Женщина сказала, что туда нельзя.
— Я должна, — начала было Кэсси, но Сай сильно сжал ей руку и быстро заговорил:
— Мэм, я живу в округе Кардуэлл. Я плачу налоги, я участвую в выборах. Я голосовал за Тимоти Дэтвайли, и я горжусь этим. Мы приехали издалека, и мы только хотим поглядеть, где он работает и где он живёт.
— Вот как! — сказала молодая женщина. — Он живёт за городом. Вы знаете, где Кэртисвуд Лэйн?
— Нет, мэм, — ответил Сай. — Но вы мне объясните, я уверен, что найду.
Она объяснила.
Было уже темно. В большом доме, стоявшем в конце длинной аллеи, горел свет. На стук вышел огромный негр в белом пиджаке.
Он сказал, что губернатор и миссис Дэтвайли уехали на обед и он не знает, когда они приедут, но губернатор велел его не ждать, потому что он вернётся поздно.
Кэсси заплакала. Негр добавил, что не знает, где они обедают, и никто не знает. По крайней мере никто из тех, кого знает он.
Негр терпеливо ждал, а Кэсси плакала. Наконец Сай повёл её к машине. Они издали услышали, как солидно щёлкнул замок массивной двери губернаторского дома.
В машине Кэсси продолжала плакать, опустив голову на колени. Он включил мотор.
Выехали на дорогу, набрали скорость. Кэсси подняла голову. По лицу её проносились блики от фар встречных машин. Когда они наконец выбрались на шоссе, ведущее на запад, она сказала:
— Ты знаешь, что я буду теперь делать
— Нет.
— Всю свою жизнь я буду рассказывать об этом людям. Чтобы перед смертью хоть кого-нибудь заставить поверить мне.
— Я верю тебе.
— Ты не знаешь самого ужасного, — продолжала она. — Иногда я и сама не верю, что могла это сделать. Тогда я смотрю на себя в зеркало и повторяю: «Это сделала я», повторяю, пока не замечу, что лицо у меня стало белое как смерть; тогда уж я знаю, что лицо в зеркале начинает мне верить.
Он пытался не слушать.
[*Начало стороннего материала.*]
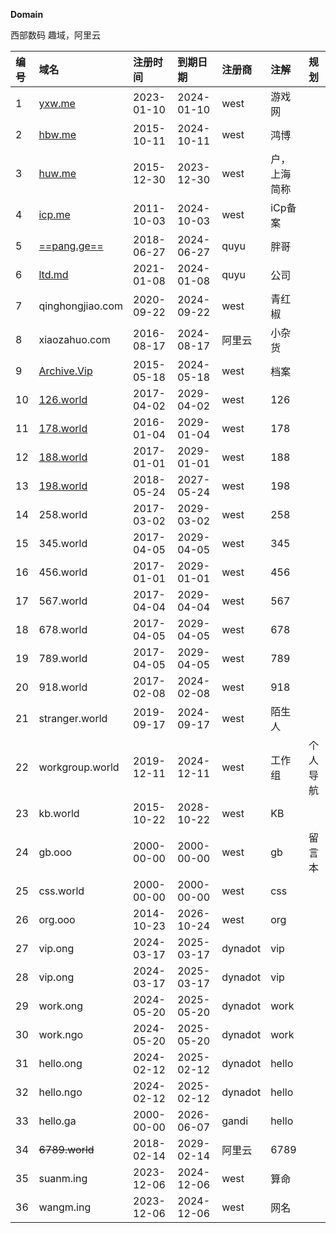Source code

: **Domain**

西部数码 趣域，阿里云

| **编号** | **域名**                                | **注册时间**   | **到期日期**   | **注册商** | **注解** | **规划**|     
| :----- | :------------------------------------ | :--------- | :--------- | :------ | :----- | :----- |
| 1      | [yxw.me](https://yxw.me/)             | 2023-01-10 | 2024-01-10 | west    | 游戏网  |        |    
| 2      | [hbw.me](https://hbw.me/)             | 2015-10-11 | 2024-10-11 | west    | 鸿博     |        |    
| 3      | [huw.me](https://huw.me/)             | 2015-12-30 | 2023-12-30 | west    | 户，上海简称 |        |    
| 4      | [icp.me](https://icp.me/)             | 2011-10-03 | 2024-10-03 | west    | iCp备案  |        |    
| 5      | [==pang.ge==](https://pang.ge/)       | 2018-06-27 | 2024-06-27 | quyu    | 胖哥     |        |    
| 6      | [ltd.md](https://ltd.md/)             | 2021-01-08 | 2024-01-08 | quyu    | 公司     |        |    
| 7      | qinghongjiao.com                      | 2020-09-22 | 2024-09-22 | west    |青红椒   |        |    
| 8      | xiaozahuo.com                         | 2016-08-17 | 2024-08-17 | 阿里云     | 小杂货    |        |    
| 9      | [Archive.Vip](https://archive.vip/)   | 2015-05-18 | 2024-05-18 | west    | 档案     |        |    
| 10     | [126.world](https://126.world/)       | 2017-04-02 | 2029-04-02 | west    | 126    |        |    
| 11     | [178.world](https://178.world/)       | 2016-01-04 | 2029-01-04 | west    | 178    |        |    
| 12     | [188.world](188.world)                | 2017-01-01 | 2029-01-01 | west    | 188    |        |    
| 13     | [198.world](https://198.world/)       | 2018-05-24 | 2027-05-24 | west    | 198    |        |    
| 14     | 258.world                             | 2017-03-02 | 2029-03-02 | west    | 258    |        |    
| 15     | 345.world                             | 2017-04-05 | 2029-04-05 | west    | 345    |        |    
| 16     | 456.world                             | 2017-01-01 | 2029-01-01 | west    | 456    |        |    
| 17     | 567.world                             | 2017-04-04 | 2029-04-04 | west    | 567    |        |    
| 18     | 678.world                             | 2017-04-05 | 2029-04-05 | west    | 678    |        |    
| 19     | 789.world                             | 2017-04-05 | 2029-04-05 | west    | 789    |        |    
| 20     | 918.world                             | 2017-02-08 | 2024-02-08 | west    | 918    |        |    
| 21     | stranger.world                        | 2019-09-17 | 2024-09-17 | west    | 陌生人    |        |    
| 22     | workgroup.world                       | 2019-12-11 | 2024-12-11 | west    | 工作组    | 个人导航   |    
| 23     | kb.world                              | 2015-10-22 | 2028-10-22 | west    | KB     |        |    
| 24     | gb.ooo                                | 2000-00-00 | 2000-00-00 | west    | gb     |   留言本     |    
| 25     | css.world                             | 2000-00-00 | 2000-00-00 | west    | css    |        |    
| 26     | org.ooo                               | 2014-10-23 | 2026-10-24 | west    | org    |        |    
| 27     | vip.ong                               | 2024-03-17 | 2025-03-17 | dynadot    | vip  |    |    
| 28     | vip.ong                               | 2024-03-17 | 2025-03-17 | dynadot    | vip  |    |    
| 29    | work.ong                              | 2024-05-20 | 2025-05-20 | dynadot    | work  |        |  
| 30    | work.ngo                              | 2024-05-20 | 2025-05-20 | dynadot    | work  |    |    |
| 31    | hello.ong                             | 2024-02-12 | 2025-02-12 | dynadot    | hello   |       |    
| 32    | hello.ngo                             | 2024-02-12 | 2025-02-12 | dynadot    | hello   |        |    
| 33     | hello.ga                              | 2000-00-00 | 2026-06-07 | gandi   | hello    |        |    
| 34    | ~~6789.world~~                        | 2018-02-14 | 2029-02-14 | 阿里云     | 6789   |        |    
| 35    | suanm.ing                             | 2023-12-06 | 2024-12-06 | west    | 算命     |        |    
| 36     | wangm.ing                             | 2023-12-06 | 2024-12-06 | west    | 网名     |        |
Но она все говорила:
— И тогда уж можно идти спать. Как увижу, что лицо в зеркале мне верит, сразу иду спать, потому что знаю, что теперь я смогу заснуть.
Он старался не слушать.
— Ты что, не слушаешь меня? — спросила она.
— Слушаю, — ответил он.
Она молчала, пока они не миновали западную гряду холмов. А потом она засмеялась. Буквально закатилась от смеха. И вдруг перестала.
— О, какая я оказалась предусмотрительная. Я все продумала. Я ведь так и рассчитывала, что они схватят Анджело и убьют его, — ведь он тогда запер дверь и мне пришлось лечь на пол у запертой двери, в темноте, и…
— Я не намерен тебя слушать.
— Как я все толково устроила! Обдумала каждую деталь, даже не забыла перерезать телефонный шнур.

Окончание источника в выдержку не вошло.